Aim of the exercise:
Output exactly the lines from the one with "mulher em sua" to the close of the records below, first and last included.

(Stored data)
● ● ● ●
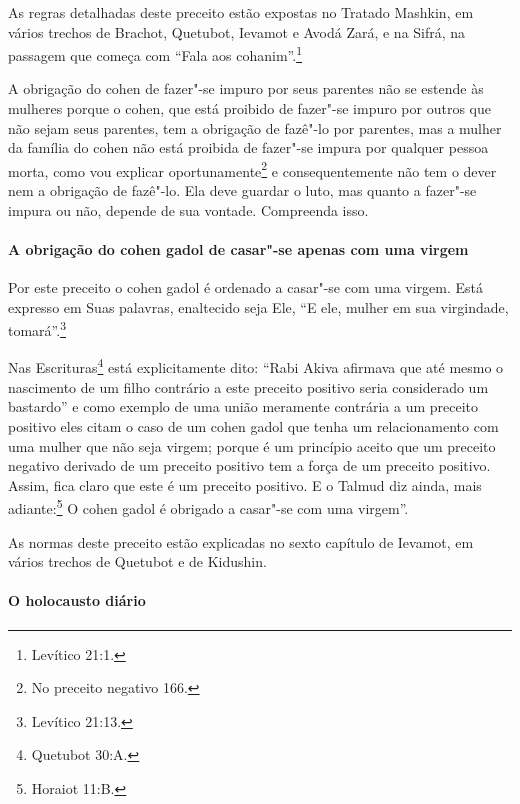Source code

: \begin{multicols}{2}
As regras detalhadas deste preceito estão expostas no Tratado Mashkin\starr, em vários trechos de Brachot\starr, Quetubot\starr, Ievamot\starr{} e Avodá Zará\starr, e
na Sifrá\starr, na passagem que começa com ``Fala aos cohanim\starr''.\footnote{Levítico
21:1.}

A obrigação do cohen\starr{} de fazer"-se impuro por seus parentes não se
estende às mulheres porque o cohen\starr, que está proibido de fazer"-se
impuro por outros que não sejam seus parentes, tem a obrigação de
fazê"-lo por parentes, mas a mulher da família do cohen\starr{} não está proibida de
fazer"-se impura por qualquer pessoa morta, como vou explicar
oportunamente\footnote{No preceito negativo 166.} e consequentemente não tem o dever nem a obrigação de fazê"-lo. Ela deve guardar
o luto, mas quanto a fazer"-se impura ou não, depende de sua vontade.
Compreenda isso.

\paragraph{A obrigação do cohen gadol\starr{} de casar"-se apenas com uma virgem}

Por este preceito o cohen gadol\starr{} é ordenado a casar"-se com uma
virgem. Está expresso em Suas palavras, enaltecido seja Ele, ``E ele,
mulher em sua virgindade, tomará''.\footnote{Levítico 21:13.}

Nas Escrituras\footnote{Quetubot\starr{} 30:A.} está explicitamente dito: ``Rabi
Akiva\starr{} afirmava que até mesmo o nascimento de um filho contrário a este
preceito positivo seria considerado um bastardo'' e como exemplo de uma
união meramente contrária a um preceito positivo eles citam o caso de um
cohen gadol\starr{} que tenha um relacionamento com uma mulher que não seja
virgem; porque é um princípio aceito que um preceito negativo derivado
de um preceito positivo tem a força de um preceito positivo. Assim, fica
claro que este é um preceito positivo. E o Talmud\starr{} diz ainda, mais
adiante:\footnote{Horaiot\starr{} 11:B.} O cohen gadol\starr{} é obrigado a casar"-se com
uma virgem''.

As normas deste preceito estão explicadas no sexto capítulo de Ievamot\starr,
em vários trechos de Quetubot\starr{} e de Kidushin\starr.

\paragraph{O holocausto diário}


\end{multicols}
● ● ● ●
Task answer:
mulher em sua virgindade, tomará''.\footnote{Levítico 21:13.}

Nas Escrituras\footnote{Quetubot\starr{} 30:A.} está explicitamente dito: ``Rabi
Akiva\starr{} afirmava que até mesmo o nascimento de um filho contrário a este
preceito positivo seria considerado um bastardo'' e como exemplo de uma
união meramente contrária a um preceito positivo eles citam o caso de um
cohen gadol\starr{} que tenha um relacionamento com uma mulher que não seja
virgem; porque é um princípio aceito que um preceito negativo derivado
de um preceito positivo tem a força de um preceito positivo. Assim, fica
claro que este é um preceito positivo. E o Talmud\starr{} diz ainda, mais
adiante:\footnote{Horaiot\starr{} 11:B.} O cohen gadol\starr{} é obrigado a casar"-se com
uma virgem''.

As normas deste preceito estão explicadas no sexto capítulo de Ievamot\starr,
em vários trechos de Quetubot\starr{} e de Kidushin\starr.

\paragraph{O holocausto diário}


\end{multicols}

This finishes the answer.